Several years ago after opening a directors’ boot camp with a discussion of “what directors should know about their rights and duties,” one of the directors in attendance took the time to privately tell why he wished he had participated in this discussion a decade earlier.

He was on the board of one of the publicly held telecommunication companies that imploded because of accounting irregularities in the early 2000s. He was one of the directors who kept asking questions and, when he didn’t receive understandable answers, became a whistleblower.

“I did all of this in reliance that there would be some protection for me as a Good Samaritan, but my life became consumed with litigation. I was a witness for the SEC, U.S. Attorney and [state] Attorney General. But that didn't stop stockholders from suing me with the other directors. I was named in the same complaint as the officers who devised the accounting schemes and refused to answer my questions.

“I spent at least three days each week for over five years being deposed by the prosecutors to have my testimony preserved and being deposed by defense attorneys to cross examine my testimony and character. For every hour of deposition, there were days of preparation.
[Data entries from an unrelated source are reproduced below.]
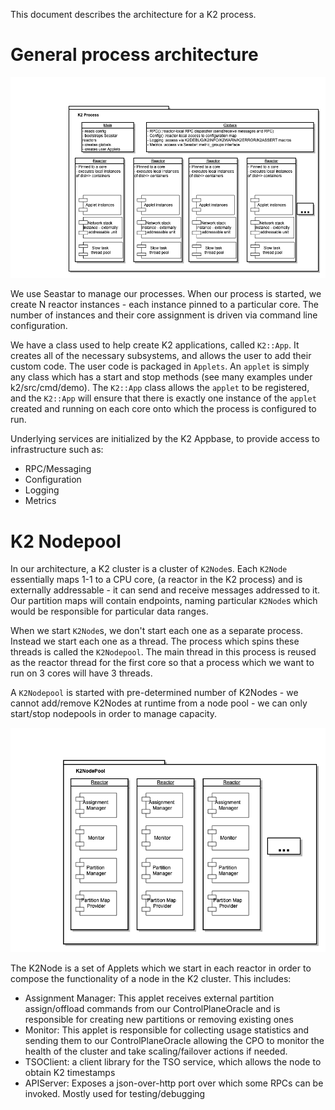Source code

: This document describes the architecture for a K2 process.

# General process architecture
![architecture](../images/K2process.png)

We use Seastar to manage our processes. When our process is started, we create N reactor instances - each instance pinned to a particular core. The number of instances and their core assignment is driven via command line configuration.

We have a class used to help create K2 applications, called `K2::App`. It creates all of the necessary subsystems, and allows the user to add their custom code.
The user code is packaged in `Applets`. An `applet` is simply any class which has a start and stop methods (see many examples under k2/src/cmd/demo). The `K2::App` class allows the `applet` to be registered, and the `K2::App` will ensure that there is exactly one instance of the `applet` created and running on each core onto which the process is configured to run.

Underlying services are initialized by the K2 Appbase, to provide access to infrastructure such as:
- RPC/Messaging
- Configuration
- Logging
- Metrics

# K2 Nodepool
In our architecture, a K2 cluster is a cluster of `K2Node`s. Each `K2Node` essentially maps 1-1 to a CPU core, (a reactor in the K2 process) and is externally addressable - it can send and receive messages addressed to it. Our partition maps will contain endpoints, naming particular `K2Node`s which would be responsible for particular data ranges.

When we start `K2Node`s, we don't start each one as a separate process. Instead we start each one as a thread. The process which spins these threads is called the `K2Nodepool`. The main thread in this process is reused as the reactor thread for the first core so that a process which we want to run on 3 cores will have 3 threads.

A `K2Nodepool` is started with pre-determined number of K2Nodes - we cannot add/remove K2Nodes at runtime from a node pool - we can only start/stop nodepools in order to manage capacity.

![architecture](../images/K2NodePool.png)

The K2Node is a set of Applets which we start in each reactor in order to compose the functionality of a node in the K2 cluster. This includes:
- Assignment Manager: This applet receives external partition assign/offload commands from our ControlPlaneOracle and is responsible for creating new partitions or removing existing ones
- Monitor: This applet is responsible for collecting usage statistics and sending them to our ControlPlaneOracle allowing the CPO to monitor the health of the cluster and take scaling/failover actions if needed.
- TSOClient: a client library for the TSO service, which allows the node to obtain K2 timestamps
- APIServer: Exposes a json-over-http port over which some RPCs can be invoked. Mostly used for testing/debugging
“The cases were in the Southern District of New York, which meant I had the expense in terms of time and money to travel to and from, and live in, Manhattan. And there was the uncertainty of which laws applied because federal courts in New York had to construe Delaware corporation law and federal securities laws.
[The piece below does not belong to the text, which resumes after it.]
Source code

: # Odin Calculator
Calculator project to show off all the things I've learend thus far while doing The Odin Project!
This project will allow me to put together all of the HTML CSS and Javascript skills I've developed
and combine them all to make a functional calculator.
“I thought my protections were clearer under the law, but I was left to the whims of the courts, and by the time the civil cases were in trial, the SEC, U.S. Attorneys, [state] and Attorney General had long before moved on to other matters. In the end, I was lumped with the rest of the directors who forced a settlement on behalf of all of us because they had failed to make tough decisions despite my asking questions.”

His protections would have been clearer if the company had been incorporated under Ohio corporation law. Knowing their protections is important because directors, especially outside directors, are the best line of defense against mismanagement and fraud. And more importantly, they are the best line of offense for good governance.